Senin, 5 Februari 2018 | 14:59 WIB

JAKARTA, KOMPAS.com - Kementerian Riset Teknologi dan Pendidikan Tinggi (Kemenristek Dikti) diminta mengembangkan teknologi pengolahan hasil sumber daya alam (SDA) khususnya pertambangan di Maluku.

Hal itu diungkapkan Direktur Jenderal Penguatan Inovasi Kemenristek Dikti, Jumain Appe seusai bertemu Wakil Presiden RI Jusuf Kalla di Kantor Wakil Presiden RI, Jakarta, Senin (5/2/2018).

"Di sana ada pertambangan emas yang potensi cukup besar. Itu bagaimana masyarakat Ambon dan sekitarnya bisa menikmati hasil pertimbangan kita," kata dia.

Selama ini, industri pertambangan di Maluku hanya dikuasai oleh perusahaan-perusahaan besar.

"Selama ini dilakukan oleh perusahaan besar. Pak Wapres mengharapkan itu tidak lagi dilakukan perusahaan besar, tetapi diberikan juga bagian daripada masyarakat itu," kata dia.

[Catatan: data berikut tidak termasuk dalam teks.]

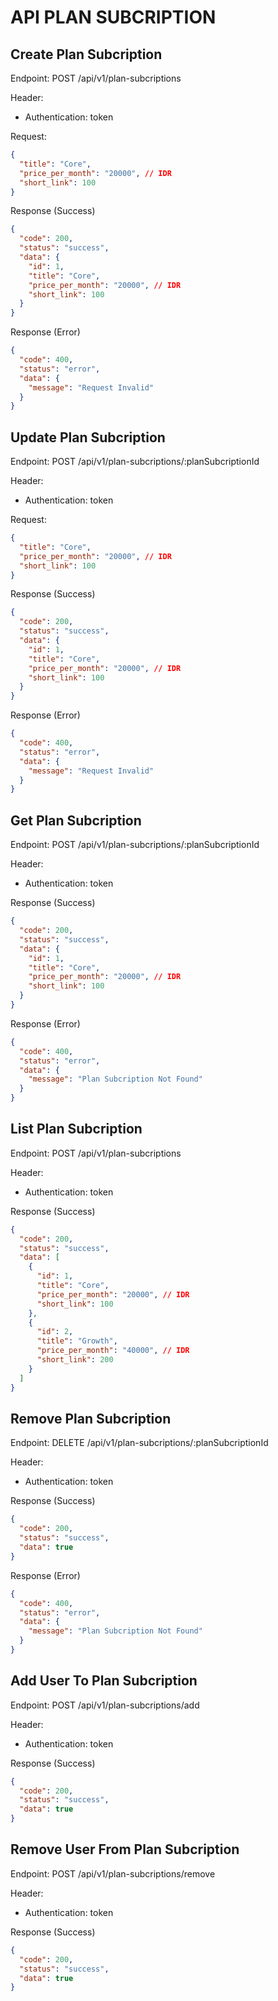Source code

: # API PLAN SUBCRIPTION

## Create Plan Subcription

Endpoint: POST /api/v1/plan-subcriptions

Header:

- Authentication: token

Request:

```json
{
  "title": "Core",
  "price_per_month": "20000", // IDR
  "short_link": 100
}
```

Response (Success)

```json
{
  "code": 200,
  "status": "success",
  "data": {
    "id": 1,
    "title": "Core",
    "price_per_month": "20000", // IDR
    "short_link": 100
  }
}
```

Response (Error)

```json
{
  "code": 400,
  "status": "error",
  "data": {
    "message": "Request Invalid"
  }
}
```

## Update Plan Subcription

Endpoint: POST /api/v1/plan-subcriptions/:planSubcriptionId

Header:

- Authentication: token

Request:

```json
{
  "title": "Core",
  "price_per_month": "20000", // IDR
  "short_link": 100
}
```

Response (Success)

```json
{
  "code": 200,
  "status": "success",
  "data": {
    "id": 1,
    "title": "Core",
    "price_per_month": "20000", // IDR
    "short_link": 100
  }
}
```

Response (Error)

```json
{
  "code": 400,
  "status": "error",
  "data": {
    "message": "Request Invalid"
  }
}
```

## Get Plan Subcription

Endpoint: POST /api/v1/plan-subcriptions/:planSubcriptionId

Header:

- Authentication: token

Response (Success)

```json
{
  "code": 200,
  "status": "success",
  "data": {
    "id": 1,
    "title": "Core",
    "price_per_month": "20000", // IDR
    "short_link": 100
  }
}
```

Response (Error)

```json
{
  "code": 400,
  "status": "error",
  "data": {
    "message": "Plan Subcription Not Found"
  }
}
```

## List Plan Subcription

Endpoint: POST /api/v1/plan-subcriptions

Header:

- Authentication: token

Response (Success)

```json
{
  "code": 200,
  "status": "success",
  "data": [
    {
      "id": 1,
      "title": "Core",
      "price_per_month": "20000", // IDR
      "short_link": 100
    },
    {
      "id": 2,
      "title": "Growth",
      "price_per_month": "40000", // IDR
      "short_link": 200
    }
  ]
}
```

## Remove Plan Subcription

Endpoint: DELETE /api/v1/plan-subcriptions/:planSubcriptionId

Header:

- Authentication: token

Response (Success)

```json
{
  "code": 200,
  "status": "success",
  "data": true
}
```

Response (Error)

```json
{
  "code": 400,
  "status": "error",
  "data": {
    "message": "Plan Subcription Not Found"
  }
}
```

## Add User To Plan Subcription

Endpoint: POST /api/v1/plan-subcriptions/add

Header:

- Authentication: token

Response (Success)

```json
{
  "code": 200,
  "status": "success",
  "data": true
}
```

## Remove User From Plan Subcription

Endpoint: POST /api/v1/plan-subcriptions/remove

Header:

- Authentication: token

Response (Success)

```json
{
  "code": 200,
  "status": "success",
  "data": true
}
```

Oleh karena itu, Kemenristek Dikti diminta mengembangkan teknologi pengolahan emas non-merkuri. 

Alasannya, pertambangan rakyat selama ini disinyalir merusak lingkungan karena menggunakan merkuri.

"Sehingga banyak yang dilarang. Oleh karena itu, kita mengembangkan pengolahan emas non-merkuri. Saat ini sudah kita lakukan di Pulau Buru, di mana bisa 4 ton per hari. Itu cukup untuk skala masyarakat," kata dia.

Harapannya, dengan teknologi pengolahan emas non-merkuri tersebut, industri pertambangan emas akan dilakukan sendiri oleh masyarakat Indonesia.

"Selama ini 95 persen itu dilakukan oleh perusahaan besar. Itulah harapan Wapres kepada Kemenristek Dikti. Bagaimana pendidikan tinggi seperti Universitas Pattimura mengembangkan teknologi-teknologi yang dapat dimanfaatkan oleh masyarakat," ujar dia.